EcoHealth sent grant money it received from the federal government to the Wuhan institute for bat virus research, including efforts to make bat viruses more infectious to humans in what is called “gain-of-function” research in a search for a vaccine or for military biowarfare research. 

The New York-based EcoHealth Alliance did not respond to a telephone request for comment. 

EcoHealth President Peter Daszak, a British zoologist, was part of an initial World Health Organization investigative team that concluded it was highly unlikely that the virus behind COVID-19 leaked from a Chinese lab. WHO has since walked back that conclusion and now views the lab leak theory as a viable origin for the disease outbreak. 

Mr. Daszak also organized a letter from a group of scientists published in the medical journal Lancet in 2020 that condemned what the scientists called “conspiracy theories” that COVID-19 came from a lab. 

John Ratcliffe, a former director of national intelligence, has said several scientists such as Mr. Daszak and Dr. Anthony Fauci, the White House chief medical adviser, incorrectly claimed there were no live bats, gain-of-function research or military activities at the Wuhan Institute of Virology

“We had intelligence that was telling us that all of those things were occurring there,” Mr. Ratcliffe said. 

It is not clear whether the appropriations amendment would bar funding from the National Institutes of Health to EcoHealth Alliance

NIH provided $3.1 million in grants to EcoHealth from 2014 to 2019. A total of $599,000 of those funds was spent at the Wuhan lab for research in identifying and altering bat coronaviruses, according to documents obtained by the newsletter The Intercept. 

Dr. Fauci, who is director of the National Institute of Allergy and Infectious Diseases, told a Senate hearing last month that U.S. funding of Chinese scientific research will continue. 

Under questioning from Sen. Roger Marshall, Kansas Republican, at a hearing of the Health, Education, Labor and Pensions Committee, Dr. Fauci defended funding of Chinese research. He said it produced major advances in biomedical research. 

“So I don’t think I’d be able to tell you that we are going to stop funding [the] Chinese,” he said, adding that the government needs to “be careful” with funding in China and that the grants are cleared by the State Department. 

Dr. Fauci said he believes the virus “very, very likely” emerged from an animal host and that a lab leak was still the less likely source. 

In the final days of the Trump administration in January 2021, the State Department published a fact sheet revealing intelligence it said pointed to the Wuhan Institute of Virology as the source of the coronavirus. 

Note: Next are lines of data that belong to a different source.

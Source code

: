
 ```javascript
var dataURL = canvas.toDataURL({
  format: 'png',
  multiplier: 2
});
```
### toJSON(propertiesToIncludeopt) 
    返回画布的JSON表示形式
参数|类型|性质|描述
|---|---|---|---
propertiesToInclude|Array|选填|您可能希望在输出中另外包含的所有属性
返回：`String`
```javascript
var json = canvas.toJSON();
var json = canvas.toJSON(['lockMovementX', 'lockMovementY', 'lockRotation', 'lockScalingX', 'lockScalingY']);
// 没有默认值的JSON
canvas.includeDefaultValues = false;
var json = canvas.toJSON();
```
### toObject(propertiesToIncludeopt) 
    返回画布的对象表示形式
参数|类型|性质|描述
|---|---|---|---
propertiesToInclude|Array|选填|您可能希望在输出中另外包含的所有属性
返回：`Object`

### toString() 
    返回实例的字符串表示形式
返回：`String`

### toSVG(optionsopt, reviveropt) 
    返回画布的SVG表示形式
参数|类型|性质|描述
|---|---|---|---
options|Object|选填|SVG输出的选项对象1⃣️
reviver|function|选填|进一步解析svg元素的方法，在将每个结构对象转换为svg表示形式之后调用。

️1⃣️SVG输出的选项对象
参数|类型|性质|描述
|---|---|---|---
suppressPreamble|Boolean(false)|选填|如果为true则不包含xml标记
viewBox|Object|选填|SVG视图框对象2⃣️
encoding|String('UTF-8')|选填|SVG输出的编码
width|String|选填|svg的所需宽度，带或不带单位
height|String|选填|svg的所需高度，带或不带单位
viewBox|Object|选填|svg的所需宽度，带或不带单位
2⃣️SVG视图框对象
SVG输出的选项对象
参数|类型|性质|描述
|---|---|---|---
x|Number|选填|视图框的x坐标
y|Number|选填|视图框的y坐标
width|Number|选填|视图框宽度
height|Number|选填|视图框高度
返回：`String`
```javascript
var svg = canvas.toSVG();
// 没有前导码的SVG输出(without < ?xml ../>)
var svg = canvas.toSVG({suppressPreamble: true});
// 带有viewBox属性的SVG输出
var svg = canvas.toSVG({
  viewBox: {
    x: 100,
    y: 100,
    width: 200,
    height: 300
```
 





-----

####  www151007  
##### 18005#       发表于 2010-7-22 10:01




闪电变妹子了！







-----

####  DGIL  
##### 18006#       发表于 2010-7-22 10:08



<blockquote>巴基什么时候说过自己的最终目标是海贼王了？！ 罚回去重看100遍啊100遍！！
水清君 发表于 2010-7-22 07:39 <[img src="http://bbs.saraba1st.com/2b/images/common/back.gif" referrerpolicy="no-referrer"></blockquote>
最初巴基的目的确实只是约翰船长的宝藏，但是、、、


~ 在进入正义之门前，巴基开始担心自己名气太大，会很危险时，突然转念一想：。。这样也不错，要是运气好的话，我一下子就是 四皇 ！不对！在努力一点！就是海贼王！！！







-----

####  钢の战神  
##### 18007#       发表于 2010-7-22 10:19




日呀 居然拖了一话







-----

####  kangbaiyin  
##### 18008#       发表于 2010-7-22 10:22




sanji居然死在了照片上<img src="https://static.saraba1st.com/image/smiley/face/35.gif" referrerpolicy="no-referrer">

The intelligence included the illnesses of three Wuhan Institute of Virology workers with symptoms similar to COVID-19 prior to the official outbreak in December 2019. Other intelligence included details of the bat virus research and the fact that the Chinese military was conducting experiments at the lab, contrary to claims of institute officials. 

A Marine Corps researcher revealed in a memorandum made public in January that the virus behind the pandemic was produced from vaccine research at the Wuhan Institute of Virology, The Washington Times reported. 

Maj. Joseph P. Murphy disclosed in the memo to the Pentagon inspector general that EcoHealth Alliance, NIH and the Wuhan Institute of Virology manufactured the virus known as SARS-CoV-2 from gain-of-function research outlined in a Pentagon grant proposal. 

“SARS-CoV-2 is an American-created recombinant bat vaccine, or its precursor virus,” Maj. Murphy stated in an Aug. 13, 2021, memo made public this week by Project Veritas. “It was created by an EcoHealth Alliance program at the Wuhan Institute of Virology (WIV), as suggested by the reporting surrounding the lab-leak hypothesis.”